There are things about her, though, which he has never known. First, her greatest mistake at the French school: a picture in drawing class. The drawing was in honor of Christmas, a feast day celebrating peacefulness and serene joy. Sut On drew a great-winged bird flying slowly from high mountains to a quiet pond. All around her, other children drew a fat, bearded man,
Père Noël,
or a pink, yellow-haired baby surrounded by donkeys. The French girls laughed aloud, the Vietnamese girls looked at each other and giggled, the drawing teacher tore up her paper. Sut On looked up at the drawing teacher: blond and doughy, his face looked like a countryside in a European child's picture book—the sheep on hills in French nursery rhymes. So, once again Sut On drew a picture for the joyful holiday—a pink, yellow-haired baby, and put him right next to a goat.

“Do you
live
in Cholon?” the French girls would ask her sometimes. “My parents like to go there to eat Chinese food. Do you walk all the way?”

Sut On walks all the way, she has never tired of it. No longer a small child on the arm of her grandfather, there are streets in Saigon she has gotten to know as well as Cholon.
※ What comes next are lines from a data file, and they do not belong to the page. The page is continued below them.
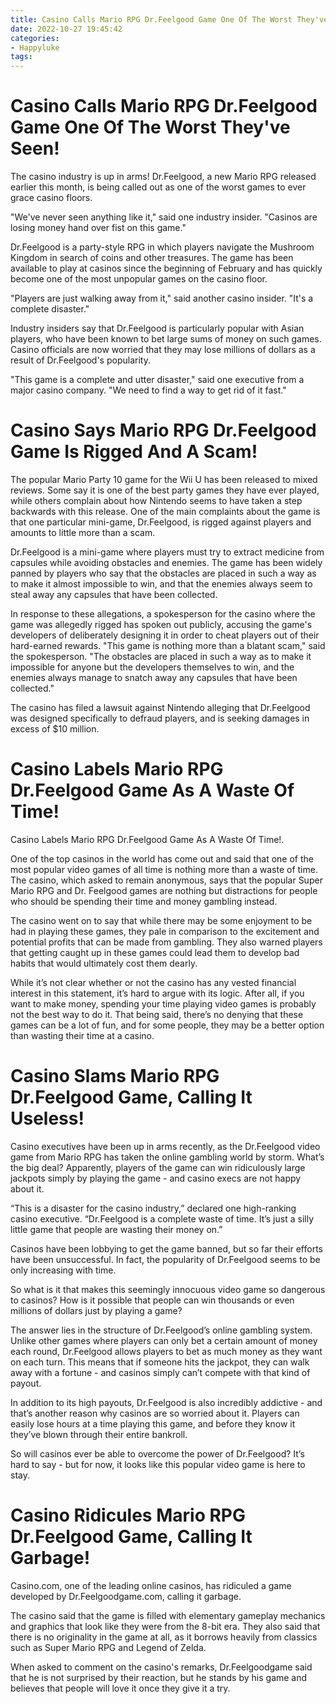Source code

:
 ```yaml
---
title: Casino Calls Mario RPG Dr.Feelgood Game One Of The Worst They've Seen!
date: 2022-10-27 19:45:42
categories:
- Happyluke
tags:
---
```



#  Casino Calls Mario RPG Dr.Feelgood Game One Of The Worst They've Seen!

The casino industry is up in arms! Dr.Feelgood, a new Mario RPG released earlier this month, is being called out as one of the worst games to ever grace casino floors.

"We've never seen anything like it," said one industry insider. "Casinos are losing money hand over fist on this game."

Dr.Feelgood is a party-style RPG in which players navigate the Mushroom Kingdom in search of coins and other treasures. The game has been available to play at casinos since the beginning of February and has quickly become one of the most unpopular games on the casino floor.

"Players are just walking away from it," said another casino insider. "It's a complete disaster."

Industry insiders say that Dr.Feelgood is particularly popular with Asian players, who have been known to bet large sums of money on such games. Casino officials are now worried that they may lose millions of dollars as a result of Dr.Feelgood's popularity.

"This game is a complete and utter disaster," said one executive from a major casino company. "We need to find a way to get rid of it fast."

#  Casino Says Mario RPG Dr.Feelgood Game Is Rigged And A Scam!

The popular Mario Party 10 game for the Wii U has been released to mixed reviews. Some say it is one of the best party games they have ever played, while others complain about how Nintendo seems to have taken a step backwards with this release. One of the main complaints about the game is that one particular mini-game, Dr.Feelgood, is rigged against players and amounts to little more than a scam.

Dr.Feelgood is a mini-game where players must try to extract medicine from capsules while avoiding obstacles and enemies. The game has been widely panned by players who say that the obstacles are placed in such a way as to make it almost impossible to win, and that the enemies always seem to steal away any capsules that have been collected.

In response to these allegations, a spokesperson for the casino where the game was allegedly rigged has spoken out publicly, accusing the game's developers of deliberately designing it in order to cheat players out of their hard-earned rewards. "This game is nothing more than a blatant scam," said the spokesperson. "The obstacles are placed in such a way as to make it impossible for anyone but the developers themselves to win, and the enemies always manage to snatch away any capsules that have been collected."

The casino has filed a lawsuit against Nintendo alleging that Dr.Feelgood was designed specifically to defraud players, and is seeking damages in excess of $10 million.

#  Casino Labels Mario RPG Dr.Feelgood Game As A Waste Of Time!

Casino Labels Mario RPG Dr.Feelgood Game As A Waste Of Time!.

One of the top casinos in the world has come out and said that one of the most popular video games of all time is nothing more than a waste of time. The casino, which asked to remain anonymous, says that the popular Super Mario RPG and Dr. Feelgood games are nothing but distractions for people who should be spending their time and money gambling instead.

The casino went on to say that while there may be some enjoyment to be had in playing these games, they pale in comparison to the excitement and potential profits that can be made from gambling. They also warned players that getting caught up in these games could lead them to develop bad habits that would ultimately cost them dearly.

While it’s not clear whether or not the casino has any vested financial interest in this statement, it’s hard to argue with its logic. After all, if you want to make money, spending your time playing video games is probably not the best way to do it. That being said, there’s no denying that these games can be a lot of fun, and for some people, they may be a better option than wasting their time at a casino.

#  Casino Slams Mario RPG Dr.Feelgood Game, Calling It Useless!

Casino executives have been up in arms recently, as the Dr.Feelgood video game from Mario RPG has taken the online gambling world by storm. What’s the big deal? Apparently, players of the game can win ridiculously large jackpots simply by playing the game - and casino execs are not happy about it.

“This is a disaster for the casino industry,” declared one high-ranking casino executive. “Dr.Feelgood is a complete waste of time. It’s just a silly little game that people are wasting their money on.”

Casinos have been lobbying to get the game banned, but so far their efforts have been unsuccessful. In fact, the popularity of Dr.Feelgood seems to be only increasing with time.

So what is it that makes this seemingly innocuous video game so dangerous to casinos? How is it possible that people can win thousands or even millions of dollars just by playing a game?

The answer lies in the structure of Dr.Feelgood’s online gambling system. Unlike other games where players can only bet a certain amount of money each round, Dr.Feelgood allows players to bet as much money as they want on each turn. This means that if someone hits the jackpot, they can walk away with a fortune - and casinos simply can’t compete with that kind of payout.

In addition to its high payouts, Dr.Feelgood is also incredibly addictive - and that’s another reason why casinos are so worried about it. Players can easily lose hours at a time playing this game, and before they know it they’ve blown through their entire bankroll.

So will casinos ever be able to overcome the power of Dr.Feelgood? It’s hard to say - but for now, it looks like this popular video game is here to stay.

#  Casino Ridicules Mario RPG Dr.Feelgood Game, Calling It Garbage!

Casino.com, one of the leading online casinos, has ridiculed a game developed by Dr.Feelgoodgame.com, calling it garbage.

The casino said that the game is filled with elementary gameplay mechanics and graphics that look like they were from the 8-bit era. They also said that there is no originality in the game at all, as it borrows heavily from classics such as Super Mario RPG and Legend of Zelda.

When asked to comment on the casino's remarks, Dr.Feelgoodgame said that he is not surprised by their reaction, but he stands by his game and believes that people will love it once they give it a try.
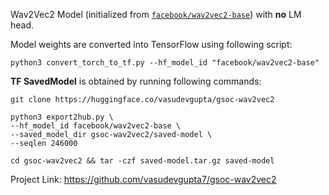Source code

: Wav2Vec2 Model (initialized from [`facebook/wav2vec2-base`](https://huggingface.co/facebook/wav2vec2-base)) with **no** LM head.

Model weights are converted into TensorFlow using following script:

```shell
python3 convert_torch_to_tf.py --hf_model_id "facebook/wav2vec2-base"
```

**TF SavedModel** is obtained by running following commands:

```shell
git clone https://huggingface.co/vasudevgupta/gsoc-wav2vec2

python3 export2hub.py \
--hf_model_id facebook/wav2vec2-base \
--saved_model_dir gsoc-wav2vec2/saved-model \
--seqlen 246000

cd gsoc-wav2vec2 && tar -czf saved-model.tar.gz saved-model
```

Project Link: https://github.com/vasudevgupta7/gsoc-wav2vec2
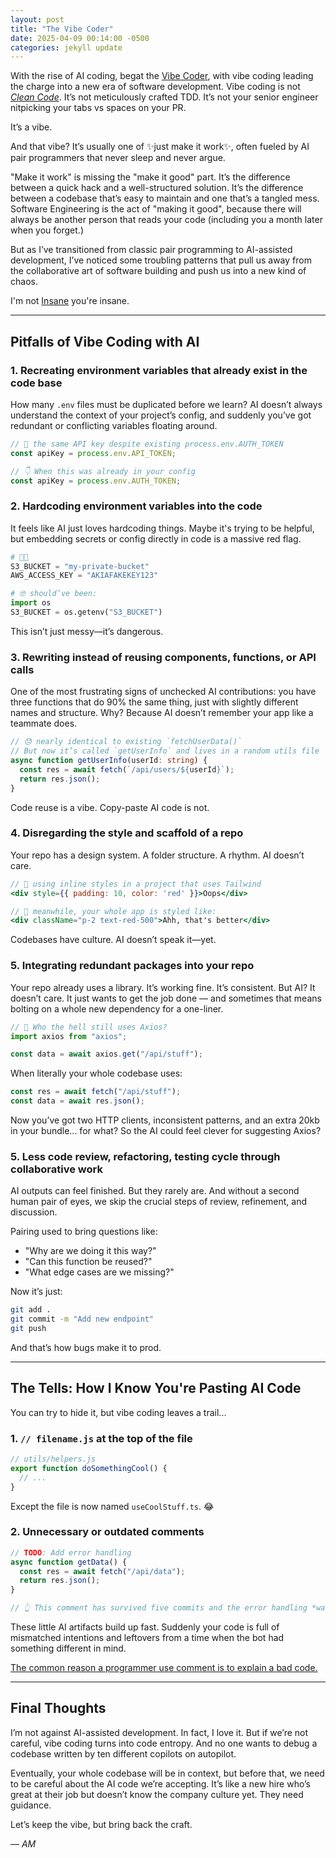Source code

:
 ```yaml
---
layout: post
title: "The Vibe Coder"
date: 2025-04-09 00:14:00 -0500
categories: jekyll update
---
```


With the rise of AI coding, begat the [Vibe Coder](https://serce.me/posts/2025-31-03-there-is-no-vibe-engineering), with vibe coding leading the charge into a new era of software development. Vibe coding is not [_Clean Code_](https://www.amazon.com/Clean-Code-Handbook-Software-Craftsmanship/dp/0132350882). It’s not meticulously crafted TDD. It’s not your senior engineer nitpicking your tabs vs spaces on your PR.

It’s a vibe.

And that vibe? It’s usually one of ✨just make it work✨, often fueled by AI pair programmers that never sleep and never argue.

"Make it work" is missing the "make it good" part. It’s the difference between a quick hack and a well-structured solution. It’s the difference between a codebase that’s easy to maintain and one that’s a tangled mess. Software Engineering is the act of "making it good", because there will always be another person that reads your code (including you a month later when you forget.)

But as I’ve transitioned from classic pair programming to AI-assisted development, I’ve noticed some troubling patterns that pull us away from the collaborative art of software building and push us into a new kind of chaos.

I'm not [Insane](https://0x1.pt/2025/04/06/the-insanity-of-being-a-software-engineer/) you're insane.

---

## Pitfalls of Vibe Coding with AI

### 1. Recreating environment variables that already exist in the code base

How many `.env` files must be duplicated before we learn? AI doesn’t always understand the context of your project’s config, and suddenly you’ve got redundant or conflicting variables floating around.

```js
// 😬 the same API key despite existing process.env.AUTH_TOKEN
const apiKey = process.env.API_TOKEN;

// 👇 When this was already in your config
const apiKey = process.env.AUTH_TOKEN;
```

### 2. Hardcoding environment variables into the code

It feels like AI just loves hardcoding things. Maybe it's trying to be helpful, but embedding secrets or config directly in code is a massive red flag.

```python
# 😵‍💫
S3_BUCKET = "my-private-bucket"
AWS_ACCESS_KEY = "AKIAFAKEKEY123"

# 🤓 should’ve been:
import os
S3_BUCKET = os.getenv("S3_BUCKET")
```

This isn’t just messy—it’s dangerous.

### 3. Rewriting instead of reusing components, functions, or API calls

One of the most frustrating signs of unchecked AI contributions: you have three functions that do 90% the same thing, just with slightly different names and structure. Why? Because AI doesn’t remember your app like a teammate does.

```ts
// 😓 nearly identical to existing `fetchUserData()`
// But now it’s called `getUserInfo` and lives in a random utils file
async function getUserInfo(userId: string) {
  const res = await fetch(`/api/users/${userId}`);
  return res.json();
}
```

Code reuse is a vibe. Copy-paste AI code is not.

### 4. Disregarding the style and scaffold of a repo

Your repo has a design system. A folder structure. A rhythm. AI doesn’t care.

```jsx
// 😬 using inline styles in a project that uses Tailwind
<div style={{ padding: 10, color: 'red' }}>Oops</div>

// 🧠 meanwhile, your whole app is styled like:
<div className="p-2 text-red-500">Ahh, that's better</div>
```

Codebases have culture. AI doesn’t speak it—yet.

### 5. Integrating redundant packages into your repo

Your repo already uses a library. It’s working fine. It’s consistent. But AI? It doesn’t care. It just wants to get the job done — and sometimes that means bolting on a whole new dependency for a one-liner.

```js
// 😬 Who the hell still uses Axios?
import axios from "axios";

const data = await axios.get("/api/stuff");
```

When literally your whole codebase uses:

```ts
const res = await fetch("/api/stuff");
const data = await res.json();
```

Now you’ve got two HTTP clients, inconsistent patterns, and an extra 20kb in your bundle... for what? So the AI could feel clever for suggesting Axios?

### 5. Less code review, refactoring, testing cycle through collaborative work

AI outputs can feel finished. But they rarely are. And without a second human pair of eyes, we skip the crucial steps of review, refinement, and discussion.

Pairing used to bring questions like:

- "Why are we doing it this way?"
- "Can this function be reused?"
- "What edge cases are we missing?"

Now it’s just:

```bash
git add .
git commit -m "Add new endpoint"
git push
```

And that’s how bugs make it to prod.

---

## The Tells: How I Know You're Pasting AI Code

You can try to hide it, but vibe coding leaves a trail...

### 1. `// filename.js` at the top of the file

```js
// utils/helpers.js
export function doSomethingCool() {
  // ...
}
```

Except the file is now named `useCoolStuff.ts`. 😂

### 2. Unnecessary or outdated comments

```ts
// TODO: Add error handling
async function getData() {
  const res = await fetch("/api/data");
  return res.json();
}

// 👆 This comment has survived five commits and the error handling *was* added four days ago.
```

These little AI artifacts build up fast. Suddenly your code is full of mismatched intentions and leftovers from a time when the bot had something different in mind.

[The common reason a programmer use comment is to explain a bad code.](https://medium.com/codex/clean-code-comments-833e11a706dc)

---

## Final Thoughts

I’m not against AI-assisted development. In fact, I love it. But if we’re not careful, vibe coding turns into code entropy. And no one wants to debug a codebase written by ten different copilots on autopilot.

Eventually, your whole codebase will be in context, but before that, we need to be careful about the AI code we’re accepting. It’s like a new hire who’s great at their job but doesn’t know the company culture yet. They need guidance.

Let’s keep the vibe, but bring back the craft.

—
_AM_
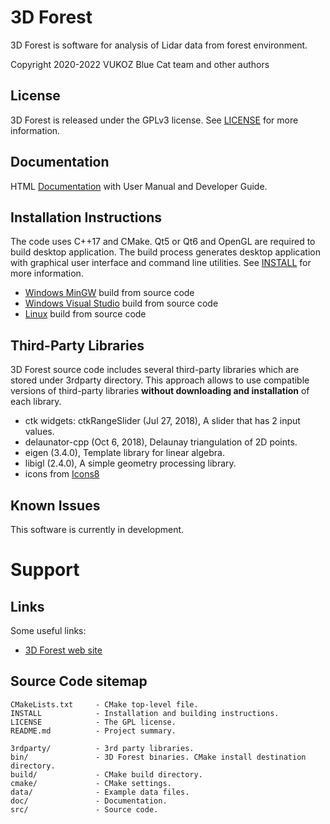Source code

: # 3D Forest
3D Forest is software for analysis of Lidar data from forest environment.

Copyright 2020-2022 VUKOZ
Blue Cat team and other authors

## License
3D Forest is released under the GPLv3 license.
See [LICENSE](LICENSE) for more information.

## Documentation
HTML [Documentation](https://vukoz-oel.github.io/3dforest2-documentation/3dforest_user_manual.html)
with User Manual and Developer Guide.

## Installation Instructions
The code uses C++17 and CMake. Qt5 or Qt6 and OpenGL are required to build desktop application.
The build process generates desktop application with graphical user interface and command line utilities.
See [INSTALL](INSTALL) for more information.

- [Windows MinGW](https://vukoz-oel.github.io/3dforest2-documentation/3dforest_developer_guide.html#build_windows_make) build from source code
- [Windows Visual Studio](https://vukoz-oel.github.io/3dforest2-documentation/3dforest_developer_guide.html#build_windows_visual_studio) build from source code
- [Linux](https://vukoz-oel.github.io/3dforest2-documentation/3dforest_developer_guide.html#build_linux_make) build from source code

## Third-Party Libraries
3D Forest source code includes several third-party libraries which are stored
under 3rdparty directory. This approach allows to use compatible versions of
third-party libraries **without downloading and installation** of each library.

- ctk widgets: ctkRangeSlider (Jul 27, 2018), A slider that has 2 input values.
- delaunator-cpp (Oct 6, 2018), Delaunay triangulation of 2D points.
- eigen (3.4.0), Template library for linear algebra.
- libigl (2.4.0), A simple geometry processing library.
- icons from [Icons8](https://icons8.com/)

## Known Issues
This software is currently in development.

# Support
## Links

Some useful links:

- [3D Forest web site](https://www.3dforest.eu/)

## Source Code sitemap
```
CMakeLists.txt     - CMake top-level file.
INSTALL            - Installation and building instructions.
LICENSE            - The GPL license.
README.md          - Project summary.

3rdparty/          - 3rd party libraries.
bin/               - 3D Forest binaries. CMake install destination directory.
build/             - CMake build directory.
cmake/             - CMake settings.
data/              - Example data files.
doc/               - Documentation.
src/               - Source code.
```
These days, though, there are almost no French girls left in her classes, and the Vietnamese girls who once giggled at her drawing hop into their brothers' sports cars, wearing sunglasses and giggling still. This time they're off to Vung Tau, to the seashore. Perhaps soon they'll go to Paris or even America. In the meantime they buy new scarves, look through
Paris-Match,
and watch the American secretaries whose hairdos, incredibly, rise up like so many new buildings: floors and floors of immovable, perfect curls.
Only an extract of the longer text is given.